Zwei Jahre nach dem Suizid der Allgemeinmedizinerin Lisa-Maria Kellermayr aus dem oberösterreichischen Seewalchen hat die Staatsanwaltschaft in Wels nun Anklage gegen einen deutschen Staatsbürger erhoben. Dem 61-Jährigen wird vorgeworfen, der Ärztin zwischen Februar und Juli 2022 mehrere E-Mails und Tweets geschrieben zu haben. Darin habe er ihr gedroht, sie vor ein „Volkstribunal“ zu stellen und sie wegen ihrer Aktivitäten während der Covid-Epidemie vor Gericht zu bringen. Kellermayr hatte immer wieder vor den Gefahren der Pandemie gewarnt und sich auch öffentlich über radikale Impfgegner beschwert, die eine Zufahrt zu einer Klinik in Wels blockiert hatten.
Die Medizinerin fühlte sich wegen zahlreicher Anfeindungen lange unter massivem Druck und war, ausweislich eines in ihrer Praxis in Seewalchen gefundenen Abschiedsbriefs, schließlich so verzweifelt gewesen, dass sie sich das Leben nahm. Der Fall löste großes Entsetzen aus – unter anderem, weil die Ärztin Polizei, Behörden und Kollegen vorgeworfen hatte, sie trotz der stetigen und in ihren Augen sehr realen Bedrohungen nicht ausreichend geschützt zu haben. Polizei und Ärztekammer wiesen das zurück.

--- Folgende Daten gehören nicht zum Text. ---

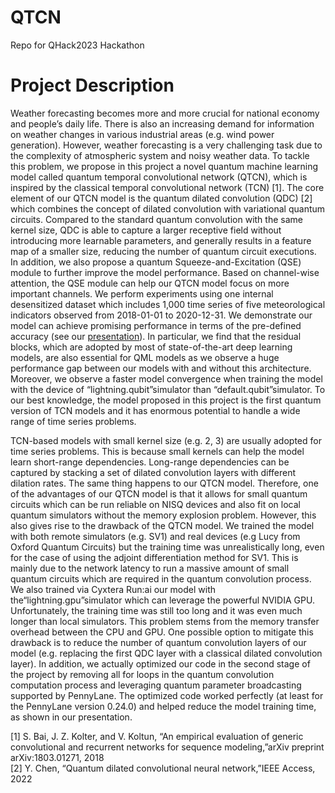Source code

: # QTCN

Repo for QHack2023 Hackathon

# Project Description

Weather forecasting becomes more and more crucial for national economy and people’s daily life. There is also an increasing demand for information on weather changes in various industrial areas (e.g. wind power generation). However, weather forecasting is a very challenging task due to the complexity of atmospheric system and noisy weather data. To tackle this problem, we propose in this project a novel quantum machine learning model called quantum temporal convolutional network (QTCN), which is inspired by the classical temporal convolutional network (TCN) [1]. The core element of our QTCN model is the quantum dilated convolution (QDC) [2] which combines the concept of dilated convolution with variational quantum circuits. Compared to the standard quantum convolution with the same kernel size, QDC is able to capture a larger receptive field without introducing more learnable parameters, and generally results in a feature map of a smaller size, reducing the number of quantum circuit executions. In addition, we also propose a quantum Squeeze-and-Excitation (QSE) module to further improve the model performance. Based on channel-wise attention, the QSE module can help our QTCN model focus on more important channels. We perform experiments using one internal desensitized dataset which includes 1,000 time series of five meteorological indicators observed from 2018-01-01 to 2020-12-31. We demonstrate our model can achieve promising performance in terms of the pre-defined accuracy (see our [presentation](https://github.com/cyx617/QTCN/tree/main/presentation)). In particular, we find that the residual blocks, which are adopted by most of state-of-the-art deep learning models, are also essential for QML models as we observe a huge performance gap between our models with and without this architecture. Moreover, we observe a faster model convergence when training the model with the device of “lightning.qubit”simulator than “default.qubit”simulator. To our best knowledge, the model proposed in this project is the first quantum version of TCN models and it has enormous potential to handle a wide range of time series problems.

TCN-based models with small kernel size (e.g. 2, 3) are usually adopted for time series problems. This is because small kernels can help the model learn short-range dependencies. Long-range dependencies can be captured by stacking a set of dilated convolution layers with different dilation rates. The same thing happens to our QTCN model. Therefore, one of the advantages of our QTCN model is that it allows for small quantum circuits which can be run reliable on NISQ devices and also fit on local quantum simulators without the memory explosion problem. However, this also gives rise to the drawback of the QTCN model. We trained the model with both remote simulators (e.g. SV1) and real devices (e.g Lucy from Oxford Quantum Circuits) but the training time was unrealistically long, even for the case of using the adjoint differentiation method for SV1. This is mainly due to the network latency to run a massive amount of small quantum circuits which are required in the quantum convolution process. We also trained via Cyxtera Run:ai our model with the“lightning.gpu”simulator which can leverage the powerful NVIDIA GPU. Unfortunately, the training time was still too long and it was even much longer than local simulators. This problem stems from the memory transfer overhead between the CPU and GPU. One possible option to mitigate this drawback is to reduce the number of quantum convolution layers of our model (e.g. replacing the first QDC layer with a classical dilated convolution layer). In addition, we actually optimized our code in the second stage of the project by removing all for loops in the quantum convolution computation process and leveraging quantum parameter broadcasting supported by PennyLane. The optimized code worked perfectly (at least for the PennyLane version 0.24.0) and helped reduce the model training time, as shown in our presentation.

[1] S. Bai, J. Z. Kolter, and V. Koltun, “An empirical evaluation of generic convolutional and recurrent networks for sequence modeling,”arXiv preprint arXiv:1803.01271, 2018 \
[2] Y. Chen, “Quantum dilated convolutional neural network,”IEEE Access, 2022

Nach dem Suizid, vor dem Kellermayr sich regelmäßig mit Kollegen und auch Journalisten ausgetauscht hatte, richtete die Staatsanwaltschaft eine länderübergreifende Arbeitsgruppe ein, um den Hergang der Tat zu klären. Ein im rechtsextremen Umfeld angesiedelter Deutscher etwa hatte unter dem Namen „Claas“ gedroht, sie in ihrer Praxis zu massakrieren, gemeinsam mit ihrem Personal. Nicht die Polizei, sondern eine deutsche Hackerin fand dann heraus, dass „Claas“ im Netz die Identität eines anderen Mannes angenommen hatte; gegen den Urheber dieser Drohungen wurden die Ermittlungen jedoch schließlich eingestellt.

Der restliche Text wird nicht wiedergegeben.